This phase includes visualizations that can be presented to the stakeholders to better understand the data and make informed  decisions as well as adequate maerketing strategies.

In [None]:
#Visualize average ride length by casual member for each day of the week
all_trip_2 %>%  
  group_by(customer_type, day_of_week) %>% 
  summarise(number_of_rides = n()) %>% 
  arrange(customer_type, day_of_week)  %>% 
  ggplot(aes(x = day_of_week, y = number_of_rides, fill = customer_type)) +
  labs(title ="Total trips by customer type Vs. Day of the week") +
  geom_col(width=0.5, position = position_dodge(width=0.5)) +
  scale_y_continuous(labels = function(x) format(x, scientific = FALSE))

In [None]:
#Visualize average ride length by customer types for each day of the week
all_trip_2 %>%
    group_by(customer_type, day_of_week) %>%
    summarise(average_ride_duration = mean(ride_length), .groups = 'drop') %>%
    ggplot(aes(x = day_of_week, y = average_ride_duration, fill = customer_type)) + 
    geom_bar(position = "dodge", stat = "identity")+
    geom_col(width=0.5, position = position_dodge(width=0.5))

In [None]:
#Visualize total trips by customer type for each month of the year
all_trip_2 %>%  
  group_by(customer_type, month) %>% 
  summarise(number_of_rides = n()) %>% 
  arrange(customer_type, month)  %>% 
  ggplot(aes(x = month, y = number_of_rides, fill = customer_type)) +
  labs(title ="Total trips by customer type Vs. Month") +
  theme(axis.text.x = element_text(angle = 30)) +
  geom_col(width=0.5, position = position_dodge(width=0.5)) +
  scale_y_continuous(labels = function(x) format(x, scientific = FALSE))

In [None]:
#Visualize casual rider's number of ride for each month 
all_trip_2 %>%
    group_by(month, customer_type) %>%
    summarise(number_of_ride = n(), .groups = 'drop') %>%
    filter(customer_type == 'casual') %>%
    ggplot(aes(x = month, y = number_of_ride, fill = customer_type)) +
    geom_bar(position = 'dodge', stat = 'identity') + 
    theme(axis.text.x = element_text(angle = 45))

In [None]:
#Visualizaton of average trip duration by customer type Vs. month
all_trip_2 %>%  
  group_by(customer_type, month) %>% 
  summarise(average_trip_duration = mean(ride_length)) %>%
  ggplot(aes(x = month, y = average_trip_duration, fill = customer_type)) +
  geom_col(width=0.5, position = position_dodge(width=0.5)) + 
  labs(title ="Average trip duration by customer type Vs.
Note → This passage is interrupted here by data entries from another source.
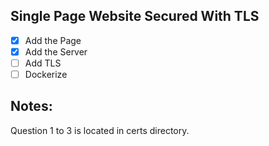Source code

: ## Single Page Website Secured With TLS

- [x] Add the Page
- [x] Add the Server
- [ ] Add TLS
- [ ] Dockerize

## Notes:
Question 1 to 3 is located in certs directory.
Month") +
  theme(axis.text.x = element_text(angle = 30))

In [None]:
#Visualization of the Hourly trends 
all_trip_2 %>%  
  group_by(customer_type, time) %>% 
  summarise(number_of_trips = n()) %>%
  ggplot(aes(x = time, y = number_of_trips, color = customer_type, group = customer_type)) +
  geom_line() +
  scale_x_datetime(date_breaks = "1 hour", minor_breaks = NULL,
                   date_labels = "%H:%M", expand = c(0,0)) +
  theme(axis.text.x = element_text(angle = 90)) +
  labs(title ="Demand over 24 hours of a day", x = "Time of the day")